Un P40, qui pour semer ses poursuivants, pique vers la mer et plonge en se transformant en sous marin, (pendant que les méchants s'éclatent à la surface) je dis NON!
Non pas par principe physique, mais parce que rien dans se film ne me pousse à y croire. L'univers visuel semblait pourtant prometteur, mais dès qu'apparaissent les deux personnages principaux, c'est la déception qui n'est pas compensée par une mise en scène des plus plate et des plus pathétique.
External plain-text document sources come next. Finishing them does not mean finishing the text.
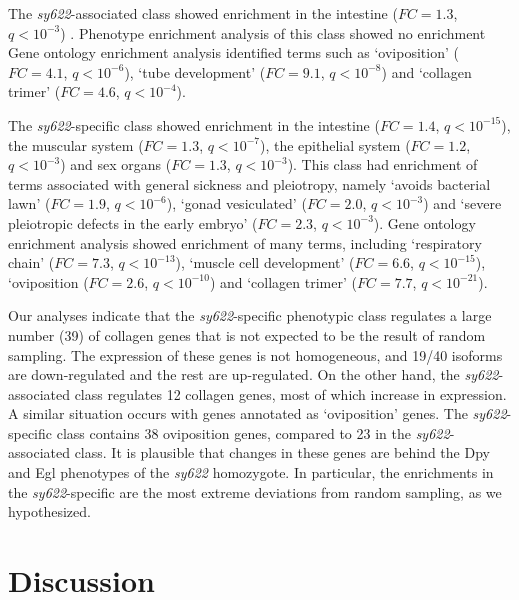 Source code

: \documentclass[10pt, twocolumn]{article}
\newcommand{\qval}[1]{$q<10^{-#1}$}
\begin{document}
The \emph{sy622}-associated class showed enrichment in the intestine ($FC=1.3$,
\qval{3})
. Phenotype enrichment analysis of this class
showed
no enrichment
Gene ontology enrichment analysis identified terms such as
`oviposition' ($FC=4.1$, \qval{6}), `tube development' ($FC=9.1$, \qval{8}) and
`collagen trimer' ($FC=4.6$, \qval{4}).

The \emph{sy622}-specific class showed enrichment in the intestine ($FC=1.4$,
\qval{15}), the muscular system ($FC=1.3$, \qval{7}), the epithelial system
($FC=1.2$, \qval{3}) and sex organs ($FC=1.3$, \qval{3}). This class had
enrichment of terms associated with general sickness and pleiotropy, namely
`avoids bacterial lawn' ($FC=1.9$, \qval{6}), `gonad vesiculated' ($FC=2.0$,
\qval{3}) and `severe pleiotropic defects in the early embryo' ($FC=2.3$,
\qval{3}). Gene ontology enrichment analysis showed enrichment of many terms,
including `respiratory chain' ($FC=7.3$, \qval{13}), `muscle cell development'
($FC=6.6$, \qval{15}),  `oviposition ($FC=2.6$, \qval{10}) and `collagen trimer'
($FC=7.7$, \qval{21}).

Our analyses indicate that the \emph{sy622}-specific phenotypic class
regulates a large number (39) of collagen genes that is not expected to be the
result of random sampling. The expression of these genes is not homogeneous,
and 19/40 isoforms are down-regulated and the rest are up-regulated. On the
other hand, the \emph{sy622}-associated class regulates 12 collagen genes, most
of which increase in expression. A similar situation occurs with genes annotated
as `oviposition' genes. The \emph{sy622}-specific class contains 38 oviposition
genes, compared to 23 in the \emph{sy622}-associated class. It is plausible that
changes in these genes are behind the Dpy and Egl phenotypes of the \emph{sy622}
homozygote. In particular, the enrichments in the \emph{sy622}-specific are the
most extreme deviations from random sampling, as we hypothesized.

\section*{Discussion}
\label{sec:conclusions}
\end{document}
Pour exemple, la scène des robots géants dans New York dans laquelle il ne se passe pas grand chose si ce n'est l'héroïne qui fait tomber son appareil photo à travers une grille d'égout et qui le récupère pendant que les robots avancent dans sa direction. Aucune tension, aucun suspens tant cette scène nous en rappelle cent autres mille fois mieux. Et que dire du Capitaine Sky qui se contente d'appuyer sur les boutons de son gadgetoP40. Au bout du compte, on reste sur sa faim et c'est ainsi jusqu'à la fin du film. Et que dire des dialogues insipides qui ne servent qu'a desservir un peu plus des personnages sans reliefs.
Bref, rien dans ce film qui n'ai haussé mes pulsations cardiaque; un arrière goût de bonnes idées gâchées; un film passé à coté de son sujet. Reste l'univers trop mal exploité, ainsi qu'Angelina Jolie (mal exploité aussi). Un film qui n'a pas les moyens de son ambition ni l'ambition de ses moyens.